Inflation edged higher in October as the Federal Reserve is looking for clues on how much it should lower interest rates, the Commerce Department reported Wednesday.
The personal consumption expenditures price index, a broad measure that the Fed prefers as its inflation gauge, increased 0.2% on the month and showed a 12-month inflation rate of 2.3%. Both were in line with the Dow Jones consensus forecast, though the annual rate was higher than the 2.1% level in September.
Excluding food and energy, core inflation showed even stronger readings, with the increase at 0.3% on a monthly basis and an annual reading of 2.8%. Both also met expectations. The annual rate was 0.1 percentage point above the prior month.
Services prices generated most of the inflation for the month, rising 0.4% while goods fell 0.1%. Food prices were little changed while energy was off 0.1%.
Fed policymakers target inflation at a 2% annual rate; PCE inflation has been above that level since March 2021 and peaked around 7.2% in June 2022, prompting the Fed to go an on aggressive rate-hiking campaign.

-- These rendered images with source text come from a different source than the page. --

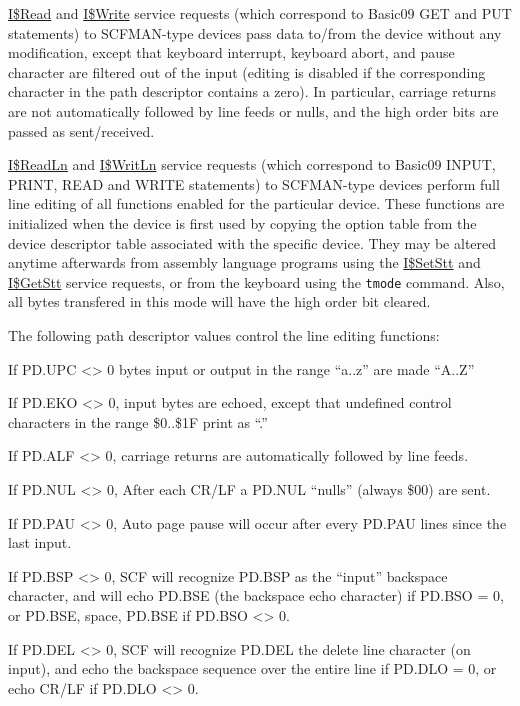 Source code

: \documentclass[
]{article}
\begin{document}
\hyperref[i.read]{I\$Read} and \hyperref[i.write]{I\$Write} service
requests (which correspond to Basic09 GET and PUT statements) to
SCFMAN-type devices pass data to/from the device without any
modification, except that keyboard interrupt, keyboard abort, and pause
character are filtered out of the input (editing is disabled if the
corresponding character in the path descriptor contains a zero). In
particular, carriage returns are not automatically followed by line
feeds or nulls, and the high order bits are passed as sent/received.

\hyperref[i.readln]{I\$ReadLn} and \hyperref[i.writln]{I\$WritLn}
service requests (which correspond to Basic09 INPUT, PRINT, READ and
WRITE statements) to SCFMAN-type devices perform full line editing of
all functions enabled for the particular device. These functions are
initialized when the device is first used by copying the option table
from the device descriptor table associated with the specific device.
They may be altered anytime afterwards from assembly language programs
using the \hyperref[i.setstt]{I\$SetStt} and
\hyperref[i.getstt]{I\$GetStt} service requests, or from the keyboard
using the \texttt{tmode} command. Also, all bytes transfered in this
mode will have the high order bit cleared.

The following path descriptor values control the line editing functions:

If PD.UPC \textless\textgreater{} 0 bytes input or output in the range
``a..z'' are made ``A..Z''

If PD.EKO \textless\textgreater{} 0, input bytes are echoed, except that
undefined control characters in the range \$0..\$1F print as ``.''

If PD.ALF \textless\textgreater{} 0, carriage returns are automatically
followed by line feeds.

If PD.NUL \textless\textgreater{} 0, After each CR/LF a PD.NUL ``nulls''
(always \$00) are sent.

If PD.PAU \textless\textgreater{} 0, Auto page pause will occur after
every PD.PAU lines since the last input.

If PD.BSP \textless\textgreater{} 0, SCF will recognize PD.BSP as the
``input'' backspace character, and will echo PD.BSE (the backspace echo
character) if PD.BSO = 0, or PD.BSE, space, PD.BSE if PD.BSO
\textless\textgreater{} 0.

If PD.DEL \textless\textgreater{} 0, SCF will recognize PD.DEL the
delete line character (on input), and echo the backspace sequence over
the entire line if PD.DLO = 0, or echo CR/LF if PD.DLO
\textless\textgreater{} 0.
\end{document}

While the inflation rate has fallen significantly since the Fed started tightening, it remains a nettlesome problem for households and figured prominently into the presidential race. Despite its deceleration over the past two years, the cumulative impacts of inflation have hit consumers hard, particularly on the lower end of the wage scale.
Consumer spending was still solid in October, though it tailed off a bit from September. Current-dollar expenditures rose 0.4% on the month, as forecast, while personal income jumped 0.6%, well above the 0.3% estimate, the report showed.